The emphasis of my work is on characterizing the constituent elements that comprise these affective constructs. In service of that, my research has probed subtypes of anxiety and depression, psychometrically and physiologically distinguishable affective dimensions, and laboratory-based models of anticipatory and reactivity processes.
Building on my previous work investigating cortical brain function in anxiety and depression using EEG and neuropsychological methods, my postdoctoral fellowship allowed me the opportunity to learn and employ additional methodologies – fMRI, PET, eye-blink startle, and EEG source localization via LORETA – to further interrogate the brain circuits involved in anxiety and depression.
My current research includes an event-related fMRI study that successfully distinguished brain circuits activated during the anticipation of and reactivity to aversive pictures. We are currently employing the same fMRI paradigm with generalized anxiety disorder patients, with the hypothesis that they will exhibit functional abnormalities in the anticipation circuit that will resolve following successful pharmacological treatment. Both of these projects are part of my NIMH K Award.
I am also conducting research that will help to uncover the neural circuitry of positive emotion, which has received far less attention than negative emotion. A major obstacle for researchers in this area has been the challenge of eliciting robust positive emotion reliably across subjects in a physiological laboratory setting. I was recently awarded a grant by the Fetzer Institute for research plans elaborating on our previous block-design fMRI study imaging new mothers while they viewed photographs of their own infants.

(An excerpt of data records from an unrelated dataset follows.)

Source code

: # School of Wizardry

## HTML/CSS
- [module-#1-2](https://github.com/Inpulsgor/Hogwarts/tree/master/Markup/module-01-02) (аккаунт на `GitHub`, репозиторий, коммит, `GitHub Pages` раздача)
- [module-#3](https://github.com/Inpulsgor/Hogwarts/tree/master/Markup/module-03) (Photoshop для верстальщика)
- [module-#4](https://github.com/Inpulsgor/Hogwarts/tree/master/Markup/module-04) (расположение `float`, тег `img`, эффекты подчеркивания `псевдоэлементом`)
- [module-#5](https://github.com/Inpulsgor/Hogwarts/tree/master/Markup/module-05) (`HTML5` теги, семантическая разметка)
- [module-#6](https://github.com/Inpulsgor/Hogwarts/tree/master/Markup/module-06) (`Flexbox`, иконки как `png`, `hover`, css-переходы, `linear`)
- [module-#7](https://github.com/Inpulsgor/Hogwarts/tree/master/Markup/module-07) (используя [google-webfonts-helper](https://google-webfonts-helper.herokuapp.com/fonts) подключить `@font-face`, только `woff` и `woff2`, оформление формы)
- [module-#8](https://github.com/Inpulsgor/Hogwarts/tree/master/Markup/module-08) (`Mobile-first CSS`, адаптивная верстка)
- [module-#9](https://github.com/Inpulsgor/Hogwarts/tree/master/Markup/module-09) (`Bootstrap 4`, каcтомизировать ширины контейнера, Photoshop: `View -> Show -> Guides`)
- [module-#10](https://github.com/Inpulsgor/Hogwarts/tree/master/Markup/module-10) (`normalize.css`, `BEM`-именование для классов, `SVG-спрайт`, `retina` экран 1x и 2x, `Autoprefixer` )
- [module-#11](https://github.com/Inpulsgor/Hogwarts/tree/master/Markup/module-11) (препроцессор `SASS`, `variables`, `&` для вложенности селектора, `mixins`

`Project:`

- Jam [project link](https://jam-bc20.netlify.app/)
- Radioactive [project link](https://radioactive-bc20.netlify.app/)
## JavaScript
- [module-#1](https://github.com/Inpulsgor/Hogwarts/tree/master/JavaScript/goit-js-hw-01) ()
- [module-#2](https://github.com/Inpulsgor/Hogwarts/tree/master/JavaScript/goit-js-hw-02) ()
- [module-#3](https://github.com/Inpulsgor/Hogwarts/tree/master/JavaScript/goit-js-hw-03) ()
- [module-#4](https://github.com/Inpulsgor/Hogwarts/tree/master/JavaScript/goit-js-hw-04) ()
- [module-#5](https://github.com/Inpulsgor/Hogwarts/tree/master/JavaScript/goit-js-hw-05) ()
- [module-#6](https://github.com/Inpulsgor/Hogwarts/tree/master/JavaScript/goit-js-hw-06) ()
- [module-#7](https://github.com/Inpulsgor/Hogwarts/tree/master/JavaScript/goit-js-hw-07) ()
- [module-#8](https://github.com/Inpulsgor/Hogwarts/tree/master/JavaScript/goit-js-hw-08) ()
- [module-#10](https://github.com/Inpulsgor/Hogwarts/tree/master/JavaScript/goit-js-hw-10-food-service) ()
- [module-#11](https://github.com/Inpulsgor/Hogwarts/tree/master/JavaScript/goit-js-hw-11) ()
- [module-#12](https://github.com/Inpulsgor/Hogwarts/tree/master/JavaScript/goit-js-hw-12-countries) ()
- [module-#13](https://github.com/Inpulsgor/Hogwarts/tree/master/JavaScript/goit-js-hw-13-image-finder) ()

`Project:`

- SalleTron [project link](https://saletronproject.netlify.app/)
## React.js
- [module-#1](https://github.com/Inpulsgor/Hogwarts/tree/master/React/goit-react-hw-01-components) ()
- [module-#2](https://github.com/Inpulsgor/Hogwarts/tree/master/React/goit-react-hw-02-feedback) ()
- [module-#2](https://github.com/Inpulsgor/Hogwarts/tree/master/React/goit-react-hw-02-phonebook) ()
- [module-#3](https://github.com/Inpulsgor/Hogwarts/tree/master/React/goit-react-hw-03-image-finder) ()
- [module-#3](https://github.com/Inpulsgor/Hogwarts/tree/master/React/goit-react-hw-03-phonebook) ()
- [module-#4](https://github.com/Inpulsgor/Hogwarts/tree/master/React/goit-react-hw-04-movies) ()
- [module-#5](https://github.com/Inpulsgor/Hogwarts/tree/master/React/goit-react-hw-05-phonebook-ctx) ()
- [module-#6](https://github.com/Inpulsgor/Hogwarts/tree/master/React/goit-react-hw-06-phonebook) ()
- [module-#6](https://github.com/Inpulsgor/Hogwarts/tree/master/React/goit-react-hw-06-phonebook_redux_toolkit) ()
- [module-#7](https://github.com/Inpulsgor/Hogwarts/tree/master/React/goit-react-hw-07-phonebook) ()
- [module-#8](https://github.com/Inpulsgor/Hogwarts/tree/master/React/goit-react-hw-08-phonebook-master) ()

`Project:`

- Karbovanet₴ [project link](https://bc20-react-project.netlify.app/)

On a separate front, a postdoctoral fellow in the lab and I are currently writing up scalp EEG findings of more left than right frontal activity accompanying high levels of well-being. Finally, of further relevance to the general theme of health that courses through all my research endeavors, we are in the design and pilot phases of an event-related fMRI study investigating the brain structures involved in the placebo effect.
Terry Oakes' research focuses on quantitative image analysis and display. The aim of a recent grant is a methodical comparison of several leading fMRI analysis packages; the goal is to determine the range of accuracy and utility for each package for each of the various steps of the analytic pathway. As part of this work, a large body of software has been written for efficiently processing fMRI data using a variety of software packages. The large amount of data in imaging studies makes parallel processing important; this is being implemented in the lab via the Condor platform.
Terry's background in Medical Physics is in PET, and his main interest is in tracers of the dopaminergic system. In addition, he helps researchers set up, implement, and analyze PET experiments. Most data analysis involves using dedicated software packages, but Terry has written a large software package, Spamalize, for customized analysis of PET, MRI, and fMRI data. In particular, there are programs for ROI analysis, Patlak/Logan plots, and FDG quantitation. Terry is also responsible for the 6MeV tandem accelerator in the Waisman lab, used for making short-lived PET radiotracers.